The current state and federal focus on mental health offers a critical generational opportunity to drive systemic and cultural change. Last year, the Victorian Government initiated a Royal Commission into Victoria’s Mental Health System and the Australian Government’s Productivity Commission is undertaking an inquiry into the Social and Economic Benefits of Improving Mental Health.
For an effective reform path to become a reality, we must take a broad view that encompasses a holistic understanding of the social determinants of, and effective responses to, mental ill-health.
A range of long-standing problems have been identified as contributing to poor outcomes in our mental health system. Similarly, there is widespread acknowledgement that substantial reform of our mental health system is required and that there is no quick solution.
Suicide, for example, is a particular issue that impacts many Australians. Figures from the Australian Bureau of Statistics Causes of Death, Australia 2018 are stark: 3,046 people died by suicide across Australia – eight deaths per day. Males continue to be three times more likely to die by suicide than females.
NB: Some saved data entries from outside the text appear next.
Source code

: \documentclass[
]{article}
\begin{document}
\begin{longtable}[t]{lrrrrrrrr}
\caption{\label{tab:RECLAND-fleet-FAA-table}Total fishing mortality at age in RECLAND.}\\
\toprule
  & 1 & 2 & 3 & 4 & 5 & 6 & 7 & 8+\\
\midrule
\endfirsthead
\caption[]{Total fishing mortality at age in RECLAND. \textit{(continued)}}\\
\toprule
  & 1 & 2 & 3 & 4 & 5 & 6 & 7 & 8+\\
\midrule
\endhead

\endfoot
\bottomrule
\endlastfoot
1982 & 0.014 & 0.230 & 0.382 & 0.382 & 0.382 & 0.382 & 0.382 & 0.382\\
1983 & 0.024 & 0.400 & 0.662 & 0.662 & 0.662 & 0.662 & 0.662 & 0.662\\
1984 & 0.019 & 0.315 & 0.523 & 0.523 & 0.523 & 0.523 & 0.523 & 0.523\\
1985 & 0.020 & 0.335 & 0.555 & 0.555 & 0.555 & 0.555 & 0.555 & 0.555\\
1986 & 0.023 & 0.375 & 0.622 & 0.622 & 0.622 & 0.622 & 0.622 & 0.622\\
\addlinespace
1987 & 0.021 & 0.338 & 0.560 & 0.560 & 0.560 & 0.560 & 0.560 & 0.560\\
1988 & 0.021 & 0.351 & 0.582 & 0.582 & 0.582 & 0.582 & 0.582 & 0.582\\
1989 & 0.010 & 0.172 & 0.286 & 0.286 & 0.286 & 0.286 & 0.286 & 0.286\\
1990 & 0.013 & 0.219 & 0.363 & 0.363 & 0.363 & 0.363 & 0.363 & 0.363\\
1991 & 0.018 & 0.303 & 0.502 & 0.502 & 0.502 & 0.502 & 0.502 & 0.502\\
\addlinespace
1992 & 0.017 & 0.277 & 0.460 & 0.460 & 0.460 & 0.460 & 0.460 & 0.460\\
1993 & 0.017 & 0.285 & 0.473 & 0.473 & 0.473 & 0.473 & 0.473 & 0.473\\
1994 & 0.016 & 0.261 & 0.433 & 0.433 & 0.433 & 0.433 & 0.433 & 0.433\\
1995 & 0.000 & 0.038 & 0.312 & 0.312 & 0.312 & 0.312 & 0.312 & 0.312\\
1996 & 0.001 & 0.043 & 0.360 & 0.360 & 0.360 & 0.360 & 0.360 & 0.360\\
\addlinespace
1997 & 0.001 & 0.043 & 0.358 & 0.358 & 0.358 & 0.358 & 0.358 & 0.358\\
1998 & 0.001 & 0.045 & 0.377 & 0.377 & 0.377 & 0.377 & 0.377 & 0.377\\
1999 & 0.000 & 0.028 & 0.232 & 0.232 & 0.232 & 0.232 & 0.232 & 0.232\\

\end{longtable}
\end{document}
Suicide accounts for 1.9% of all deaths in Australia.
The Productivity Commission’s draft report notes that “There is no single measure that would prevent suicides but reducing known risks (for example, through follow-up of people after a suicide attempt) and becoming more systematic in prevention activity are ways forward.”
Jesuit Social Services has delivered Support After Suicide throughout Melbourne and regional Victoria since 2004. In 2018/19, Support After Suicide directly assisted 1,100 children, young people and adults bereaved by suicide.
We know that the experience of bereavement after suicide is complex and prolonged and people who don’t receive the help they need from specialists in the postvention field often have mental health issues in the long-term. It is critical to recognise the risk of suicide amongst those who are bereaved by suicide. The reality is that some of our participants present as suicidal. However, we know from our experience that postvention support delivered by experienced practitioners reduces this risk. Through Support After Suicide, we work closely with people to address psychological distress and trauma, promote general health and well-being, and encourage social and community engagement. With the right support we can help make a difference – 88 per cent of our participants have reported an improved view of self and 84 per cent improved hopes for the future.
In our advocacy we call on governments to develop a comprehensive suite of initiatives to drive down rates of suicide and improve mental health support for all members of the community. Understanding this is a long-term goal, we also call on government to deliver secure, long-term funding for postvention, early intervention services for suicide bereavement, and increase access to suicide bereavement services for regional and rural areas. We also call for funding for a dedicated research stream to develop an evidence base on the impact of suicide and the effectiveness of postvention services in reducing risk.
We must take stock now, review what works, and be bold in creating a new blueprint that can help everyone reach their potential.